## Saved entries
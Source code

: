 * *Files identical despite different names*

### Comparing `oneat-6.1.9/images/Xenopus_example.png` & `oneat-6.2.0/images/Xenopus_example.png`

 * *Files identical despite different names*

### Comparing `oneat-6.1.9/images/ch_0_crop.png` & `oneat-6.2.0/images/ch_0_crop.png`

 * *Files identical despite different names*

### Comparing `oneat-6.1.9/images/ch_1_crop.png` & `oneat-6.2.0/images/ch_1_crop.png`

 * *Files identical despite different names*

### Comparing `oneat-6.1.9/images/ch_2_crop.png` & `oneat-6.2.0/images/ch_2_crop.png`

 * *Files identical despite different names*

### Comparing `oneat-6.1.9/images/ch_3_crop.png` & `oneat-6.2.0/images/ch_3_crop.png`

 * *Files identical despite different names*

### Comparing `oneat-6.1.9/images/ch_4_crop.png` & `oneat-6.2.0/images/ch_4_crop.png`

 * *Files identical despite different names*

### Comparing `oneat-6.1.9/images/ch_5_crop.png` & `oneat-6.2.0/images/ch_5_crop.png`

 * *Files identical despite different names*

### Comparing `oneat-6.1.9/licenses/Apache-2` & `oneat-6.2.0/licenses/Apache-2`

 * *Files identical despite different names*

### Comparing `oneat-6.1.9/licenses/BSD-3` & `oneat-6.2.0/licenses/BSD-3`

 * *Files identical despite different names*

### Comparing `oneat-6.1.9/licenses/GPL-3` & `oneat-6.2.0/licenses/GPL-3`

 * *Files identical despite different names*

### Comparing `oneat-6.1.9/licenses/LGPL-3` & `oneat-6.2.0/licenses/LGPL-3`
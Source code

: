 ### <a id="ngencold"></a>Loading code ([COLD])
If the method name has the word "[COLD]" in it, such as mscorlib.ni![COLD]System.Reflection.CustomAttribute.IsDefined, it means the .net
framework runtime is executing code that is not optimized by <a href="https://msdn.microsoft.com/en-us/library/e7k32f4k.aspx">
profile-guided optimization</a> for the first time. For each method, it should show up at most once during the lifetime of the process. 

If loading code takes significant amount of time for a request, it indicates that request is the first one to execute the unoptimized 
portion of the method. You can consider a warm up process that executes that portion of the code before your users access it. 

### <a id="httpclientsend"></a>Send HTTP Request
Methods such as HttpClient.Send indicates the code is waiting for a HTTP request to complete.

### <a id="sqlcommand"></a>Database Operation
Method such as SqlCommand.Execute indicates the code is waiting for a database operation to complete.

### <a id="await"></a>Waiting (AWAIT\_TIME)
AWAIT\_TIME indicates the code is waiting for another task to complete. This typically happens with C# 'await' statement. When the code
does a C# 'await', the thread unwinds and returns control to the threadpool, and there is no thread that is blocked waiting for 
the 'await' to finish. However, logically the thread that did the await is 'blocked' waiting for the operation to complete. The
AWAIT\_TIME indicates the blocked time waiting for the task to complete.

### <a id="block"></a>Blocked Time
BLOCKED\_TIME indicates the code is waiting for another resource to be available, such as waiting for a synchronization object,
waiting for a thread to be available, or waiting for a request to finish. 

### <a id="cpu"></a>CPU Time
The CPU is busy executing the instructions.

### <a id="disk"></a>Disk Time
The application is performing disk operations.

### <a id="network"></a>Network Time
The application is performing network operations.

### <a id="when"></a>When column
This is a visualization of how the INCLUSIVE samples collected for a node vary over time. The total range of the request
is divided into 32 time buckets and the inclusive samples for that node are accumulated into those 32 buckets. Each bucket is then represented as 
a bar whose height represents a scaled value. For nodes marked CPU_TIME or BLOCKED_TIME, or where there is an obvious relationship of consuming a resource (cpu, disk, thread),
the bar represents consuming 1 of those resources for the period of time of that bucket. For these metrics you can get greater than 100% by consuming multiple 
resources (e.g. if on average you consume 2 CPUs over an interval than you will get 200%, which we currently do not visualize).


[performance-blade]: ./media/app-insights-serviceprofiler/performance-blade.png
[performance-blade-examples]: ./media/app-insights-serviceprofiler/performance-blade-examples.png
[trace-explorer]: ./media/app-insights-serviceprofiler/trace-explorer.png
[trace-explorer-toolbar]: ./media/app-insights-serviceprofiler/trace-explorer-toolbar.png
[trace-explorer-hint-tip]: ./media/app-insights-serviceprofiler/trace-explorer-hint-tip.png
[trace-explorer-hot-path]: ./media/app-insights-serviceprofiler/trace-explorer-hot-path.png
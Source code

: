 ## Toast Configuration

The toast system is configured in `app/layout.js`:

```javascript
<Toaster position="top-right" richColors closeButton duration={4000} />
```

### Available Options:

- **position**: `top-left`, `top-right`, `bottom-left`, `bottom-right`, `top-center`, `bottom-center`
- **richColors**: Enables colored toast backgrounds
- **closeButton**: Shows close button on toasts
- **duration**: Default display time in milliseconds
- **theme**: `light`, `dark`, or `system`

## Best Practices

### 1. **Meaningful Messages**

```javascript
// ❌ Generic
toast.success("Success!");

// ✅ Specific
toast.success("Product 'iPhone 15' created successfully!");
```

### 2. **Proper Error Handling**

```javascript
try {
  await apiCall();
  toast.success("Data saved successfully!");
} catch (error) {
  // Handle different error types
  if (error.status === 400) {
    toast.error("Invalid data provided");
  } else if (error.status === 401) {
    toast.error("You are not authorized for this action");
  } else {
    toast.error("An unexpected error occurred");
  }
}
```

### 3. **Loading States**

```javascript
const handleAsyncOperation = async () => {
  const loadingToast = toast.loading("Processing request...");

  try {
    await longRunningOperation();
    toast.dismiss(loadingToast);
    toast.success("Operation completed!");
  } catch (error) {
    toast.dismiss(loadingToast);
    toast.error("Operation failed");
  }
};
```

## BRIEF
Reproduce the data shown above with every line intact.

## ANSWER FOR THIS EXERCISE
Source code

: * *Files identical despite different names*

### Comparing `oneat-6.1.9/images/Xenopus_example.png` & `oneat-6.2.0/images/Xenopus_example.png`

 * *Files identical despite different names*

### Comparing `oneat-6.1.9/images/ch_0_crop.png` & `oneat-6.2.0/images/ch_0_crop.png`

 * *Files identical despite different names*

### Comparing `oneat-6.1.9/images/ch_1_crop.png` & `oneat-6.2.0/images/ch_1_crop.png`

 * *Files identical despite different names*

### Comparing `oneat-6.1.9/images/ch_2_crop.png` & `oneat-6.2.0/images/ch_2_crop.png`

 * *Files identical despite different names*

### Comparing `oneat-6.1.9/images/ch_3_crop.png` & `oneat-6.2.0/images/ch_3_crop.png`

 * *Files identical despite different names*

### Comparing `oneat-6.1.9/images/ch_4_crop.png` & `oneat-6.2.0/images/ch_4_crop.png`

 * *Files identical despite different names*

### Comparing `oneat-6.1.9/images/ch_5_crop.png` & `oneat-6.2.0/images/ch_5_crop.png`

 * *Files identical despite different names*

### Comparing `oneat-6.1.9/licenses/Apache-2` & `oneat-6.2.0/licenses/Apache-2`

 * *Files identical despite different names*

### Comparing `oneat-6.1.9/licenses/BSD-3` & `oneat-6.2.0/licenses/BSD-3`

 * *Files identical despite different names*

### Comparing `oneat-6.1.9/licenses/GPL-3` & `oneat-6.2.0/licenses/GPL-3`

 * *Files identical despite different names*

### Comparing `oneat-6.1.9/licenses/LGPL-3` & `oneat-6.2.0/licenses/LGPL-3`
Source code

: ### <a id="ngencold"></a>Loading code ([COLD])
If the method name has the word "[COLD]" in it, such as mscorlib.ni![COLD]System.Reflection.CustomAttribute.IsDefined, it means the .net
framework runtime is executing code that is not optimized by <a href="https://msdn.microsoft.com/en-us/library/e7k32f4k.aspx">
profile-guided optimization</a> for the first time. For each method, it should show up at most once during the lifetime of the process. 

If loading code takes significant amount of time for a request, it indicates that request is the first one to execute the unoptimized 
portion of the method. You can consider a warm up process that executes that portion of the code before your users access it. 

### <a id="httpclientsend"></a>Send HTTP Request
Methods such as HttpClient.Send indicates the code is waiting for a HTTP request to complete.

### <a id="sqlcommand"></a>Database Operation
Method such as SqlCommand.Execute indicates the code is waiting for a database operation to complete.

### <a id="await"></a>Waiting (AWAIT\_TIME)
AWAIT\_TIME indicates the code is waiting for another task to complete. This typically happens with C# 'await' statement. When the code
does a C# 'await', the thread unwinds and returns control to the threadpool, and there is no thread that is blocked waiting for 
the 'await' to finish. However, logically the thread that did the await is 'blocked' waiting for the operation to complete. The
AWAIT\_TIME indicates the blocked time waiting for the task to complete.

### <a id="block"></a>Blocked Time
BLOCKED\_TIME indicates the code is waiting for another resource to be available, such as waiting for a synchronization object,
waiting for a thread to be available, or waiting for a request to finish. 

### <a id="cpu"></a>CPU Time
The CPU is busy executing the instructions.

### <a id="disk"></a>Disk Time
The application is performing disk operations.

### <a id="network"></a>Network Time
The application is performing network operations.

### <a id="when"></a>When column
This is a visualization of how the INCLUSIVE samples collected for a node vary over time. The total range of the request
is divided into 32 time buckets and the inclusive samples for that node are accumulated into those 32 buckets. Each bucket is then represented as 
a bar whose height represents a scaled value. For nodes marked CPU_TIME or BLOCKED_TIME, or where there is an obvious relationship of consuming a resource (cpu, disk, thread),
the bar represents consuming 1 of those resources for the period of time of that bucket. For these metrics you can get greater than 100% by consuming multiple 
resources (e.g. if on average you consume 2 CPUs over an interval than you will get 200%, which we currently do not visualize).


[performance-blade]: ./media/app-insights-serviceprofiler/performance-blade.png
[performance-blade-examples]: ./media/app-insights-serviceprofiler/performance-blade-examples.png
[trace-explorer]: ./media/app-insights-serviceprofiler/trace-explorer.png
[trace-explorer-toolbar]: ./media/app-insights-serviceprofiler/trace-explorer-toolbar.png
[trace-explorer-hint-tip]: ./media/app-insights-serviceprofiler/trace-explorer-hint-tip.png
[trace-explorer-hot-path]: ./media/app-insights-serviceprofiler/trace-explorer-hot-path.png
Source code

: ## Toast Configuration

The toast system is configured in `app/layout.js`:

```javascript
<Toaster position="top-right" richColors closeButton duration={4000} />
```

### Available Options:

- **position**: `top-left`, `top-right`, `bottom-left`, `bottom-right`, `top-center`, `bottom-center`
- **richColors**: Enables colored toast backgrounds
- **closeButton**: Shows close button on toasts
- **duration**: Default display time in milliseconds
- **theme**: `light`, `dark`, or `system`

## Best Practices

### 1. **Meaningful Messages**

```javascript
// ❌ Generic
toast.success("Success!");

// ✅ Specific
toast.success("Product 'iPhone 15' created successfully!");
```

### 2. **Proper Error Handling**

```javascript
try {
  await apiCall();
  toast.success("Data saved successfully!");
} catch (error) {
  // Handle different error types
  if (error.status === 400) {
    toast.error("Invalid data provided");
  } else if (error.status === 401) {
    toast.error("You are not authorized for this action");
  } else {
    toast.error("An unexpected error occurred");
  }
}
```

### 3. **Loading States**

```javascript
const handleAsyncOperation = async () => {
  const loadingToast = toast.loading("Processing request...");

  try {
    await longRunningOperation();
    toast.dismiss(loadingToast);
    toast.success("Operation completed!");
  } catch (error) {
    toast.dismiss(loadingToast);
    toast.error("Operation failed");
  }
};
```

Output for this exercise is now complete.